Write out the entries below exactly, starting at the first line and stopping after the line that contains "- l'utilisateur fait"; skip all pictures.

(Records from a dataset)
++++++
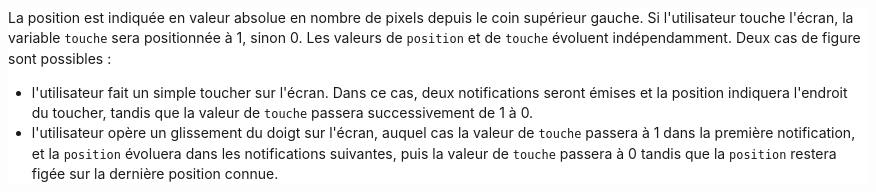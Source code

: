 La position est indiquée en valeur absolue en nombre de pixels depuis le coin supérieur gauche.
Si l'utilisateur touche l'écran, la variable `touche` sera positionnée à 1, sinon 0.
Les valeurs de `position` et de `touche` évoluent indépendamment. Deux cas de figure sont possibles :
- l'utilisateur fait un simple toucher sur l'écran. Dans ce cas, deux notifications seront émises et la position indiquera l'endroit du toucher, tandis que la valeur de `touche` passera successivement de 1 à 0.
- l'utilisateur opère un glissement du doigt sur l'écran, auquel cas la valeur de `touche` passera à 1 dans la première notification, et la `position` évoluera dans les notifications suivantes, puis la valeur de `touche` passera à 0 tandis que la `position` restera figée sur la dernière position connue.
++++++
Expected output>
Source code

: La position est indiquée en valeur absolue en nombre de pixels depuis le coin supérieur gauche.
Si l'utilisateur touche l'écran, la variable `touche` sera positionnée à 1, sinon 0.
Les valeurs de `position` et de `touche` évoluent indépendamment. Deux cas de figure sont possibles :
- l'utilisateur fait un simple toucher sur l'écran. Dans ce cas, deux notifications seront émises et la position indiquera l'endroit du toucher, tandis que la valeur de `touche` passera successivement de 1 à 0.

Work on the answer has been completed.